Return each line of the listing in which the word "hide" appears.

DATASET ENTRIES:
★ ★ ★ ★ ★

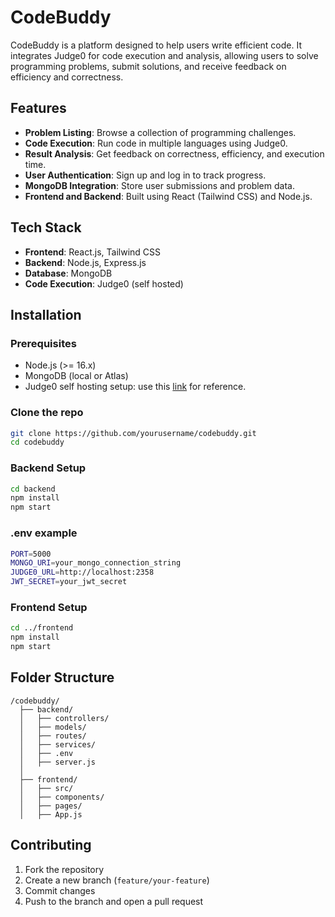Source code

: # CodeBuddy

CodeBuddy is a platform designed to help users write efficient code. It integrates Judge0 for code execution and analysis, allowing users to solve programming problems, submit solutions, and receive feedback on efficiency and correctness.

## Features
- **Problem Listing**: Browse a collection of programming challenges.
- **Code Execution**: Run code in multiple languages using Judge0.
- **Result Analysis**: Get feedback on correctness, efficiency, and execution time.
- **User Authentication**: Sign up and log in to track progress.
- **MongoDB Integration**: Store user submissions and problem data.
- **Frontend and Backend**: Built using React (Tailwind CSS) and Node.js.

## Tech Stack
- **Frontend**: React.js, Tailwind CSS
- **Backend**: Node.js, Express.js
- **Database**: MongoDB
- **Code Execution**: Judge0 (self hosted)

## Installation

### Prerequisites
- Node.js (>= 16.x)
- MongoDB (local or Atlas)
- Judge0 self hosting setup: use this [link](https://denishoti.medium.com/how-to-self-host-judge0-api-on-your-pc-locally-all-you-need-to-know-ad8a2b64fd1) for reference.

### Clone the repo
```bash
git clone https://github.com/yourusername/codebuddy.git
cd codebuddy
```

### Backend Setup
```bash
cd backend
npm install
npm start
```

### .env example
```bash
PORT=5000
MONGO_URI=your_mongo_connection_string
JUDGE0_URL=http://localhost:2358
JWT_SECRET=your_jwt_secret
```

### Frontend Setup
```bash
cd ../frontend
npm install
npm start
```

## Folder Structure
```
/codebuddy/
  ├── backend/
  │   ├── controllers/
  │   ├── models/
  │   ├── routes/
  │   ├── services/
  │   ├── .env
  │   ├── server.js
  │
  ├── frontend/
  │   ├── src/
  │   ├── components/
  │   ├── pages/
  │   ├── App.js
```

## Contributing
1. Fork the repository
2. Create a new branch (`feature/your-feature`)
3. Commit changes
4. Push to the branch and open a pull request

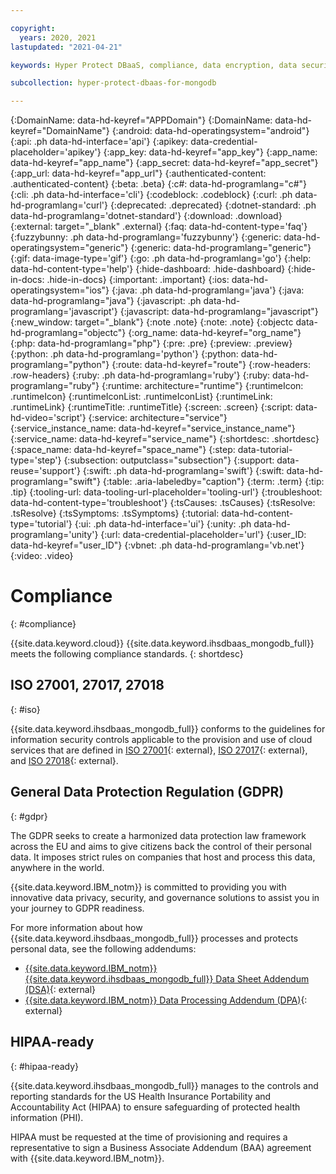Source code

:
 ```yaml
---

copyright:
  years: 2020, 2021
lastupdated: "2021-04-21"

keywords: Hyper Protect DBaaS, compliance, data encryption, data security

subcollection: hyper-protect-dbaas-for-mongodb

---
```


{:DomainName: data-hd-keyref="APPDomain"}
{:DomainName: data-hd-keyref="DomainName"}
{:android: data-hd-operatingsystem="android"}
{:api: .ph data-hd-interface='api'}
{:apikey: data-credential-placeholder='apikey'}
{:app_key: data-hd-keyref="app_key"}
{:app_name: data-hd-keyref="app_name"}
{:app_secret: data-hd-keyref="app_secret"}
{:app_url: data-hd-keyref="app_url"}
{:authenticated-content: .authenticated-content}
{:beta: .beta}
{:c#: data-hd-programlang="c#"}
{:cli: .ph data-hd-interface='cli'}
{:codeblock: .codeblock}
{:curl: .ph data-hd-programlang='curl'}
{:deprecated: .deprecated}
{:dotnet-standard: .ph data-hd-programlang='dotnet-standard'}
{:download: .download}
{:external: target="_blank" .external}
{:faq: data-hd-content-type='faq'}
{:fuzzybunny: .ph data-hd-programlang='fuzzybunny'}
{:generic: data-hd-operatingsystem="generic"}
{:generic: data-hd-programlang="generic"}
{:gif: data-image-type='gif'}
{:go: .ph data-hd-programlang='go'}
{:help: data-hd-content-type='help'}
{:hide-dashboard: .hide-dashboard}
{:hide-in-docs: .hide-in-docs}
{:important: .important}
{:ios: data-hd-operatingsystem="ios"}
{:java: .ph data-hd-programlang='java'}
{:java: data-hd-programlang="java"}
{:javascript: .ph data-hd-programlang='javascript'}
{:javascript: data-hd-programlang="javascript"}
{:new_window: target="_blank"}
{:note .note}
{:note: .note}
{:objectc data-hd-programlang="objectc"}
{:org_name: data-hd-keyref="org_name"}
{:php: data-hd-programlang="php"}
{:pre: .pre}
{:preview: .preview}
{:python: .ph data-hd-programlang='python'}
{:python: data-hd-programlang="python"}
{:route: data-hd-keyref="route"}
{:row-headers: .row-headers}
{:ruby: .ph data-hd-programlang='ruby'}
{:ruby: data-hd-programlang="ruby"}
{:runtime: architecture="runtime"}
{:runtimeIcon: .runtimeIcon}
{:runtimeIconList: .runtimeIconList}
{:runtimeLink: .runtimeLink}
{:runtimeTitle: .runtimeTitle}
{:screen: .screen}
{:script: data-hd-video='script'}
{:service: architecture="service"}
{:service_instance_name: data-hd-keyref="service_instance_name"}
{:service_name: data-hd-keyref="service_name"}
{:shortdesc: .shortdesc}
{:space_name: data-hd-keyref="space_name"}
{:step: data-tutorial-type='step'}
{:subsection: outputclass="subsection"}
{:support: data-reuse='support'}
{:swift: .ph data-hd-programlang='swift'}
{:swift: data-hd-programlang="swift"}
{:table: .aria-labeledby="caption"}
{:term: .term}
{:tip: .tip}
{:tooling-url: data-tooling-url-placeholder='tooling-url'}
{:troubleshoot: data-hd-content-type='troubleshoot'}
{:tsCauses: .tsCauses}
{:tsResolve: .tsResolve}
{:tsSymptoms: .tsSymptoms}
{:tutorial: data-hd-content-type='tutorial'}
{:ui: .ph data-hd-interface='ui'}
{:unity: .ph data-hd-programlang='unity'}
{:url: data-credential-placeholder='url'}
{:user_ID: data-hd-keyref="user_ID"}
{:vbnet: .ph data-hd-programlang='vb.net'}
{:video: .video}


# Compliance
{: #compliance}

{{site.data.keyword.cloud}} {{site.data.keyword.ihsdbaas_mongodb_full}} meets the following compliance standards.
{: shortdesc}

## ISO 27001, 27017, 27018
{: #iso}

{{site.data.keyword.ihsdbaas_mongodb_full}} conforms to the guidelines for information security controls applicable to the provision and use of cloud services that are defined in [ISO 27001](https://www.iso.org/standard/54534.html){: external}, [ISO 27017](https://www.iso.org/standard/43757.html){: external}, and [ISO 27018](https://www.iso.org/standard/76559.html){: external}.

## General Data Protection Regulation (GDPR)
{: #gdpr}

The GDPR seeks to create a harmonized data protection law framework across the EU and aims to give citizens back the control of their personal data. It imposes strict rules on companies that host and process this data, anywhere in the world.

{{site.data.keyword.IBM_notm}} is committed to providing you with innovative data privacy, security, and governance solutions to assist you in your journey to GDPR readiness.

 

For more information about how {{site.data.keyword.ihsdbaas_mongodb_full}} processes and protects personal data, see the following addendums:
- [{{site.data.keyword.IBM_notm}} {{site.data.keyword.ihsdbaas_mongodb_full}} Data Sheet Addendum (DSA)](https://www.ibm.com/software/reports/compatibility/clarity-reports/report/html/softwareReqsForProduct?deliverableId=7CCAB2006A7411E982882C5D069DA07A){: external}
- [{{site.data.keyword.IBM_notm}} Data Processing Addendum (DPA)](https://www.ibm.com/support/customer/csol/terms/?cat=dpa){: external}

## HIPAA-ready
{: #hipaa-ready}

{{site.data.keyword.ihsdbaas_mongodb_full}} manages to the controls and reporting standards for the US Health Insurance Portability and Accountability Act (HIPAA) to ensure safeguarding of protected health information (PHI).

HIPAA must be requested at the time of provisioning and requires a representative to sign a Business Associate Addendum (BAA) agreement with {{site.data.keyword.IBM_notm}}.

★ ★ ★ ★ ★

EXERCISE RESULT:
{:hide-dashboard: .hide-dashboard}
{:hide-in-docs: .hide-in-docs}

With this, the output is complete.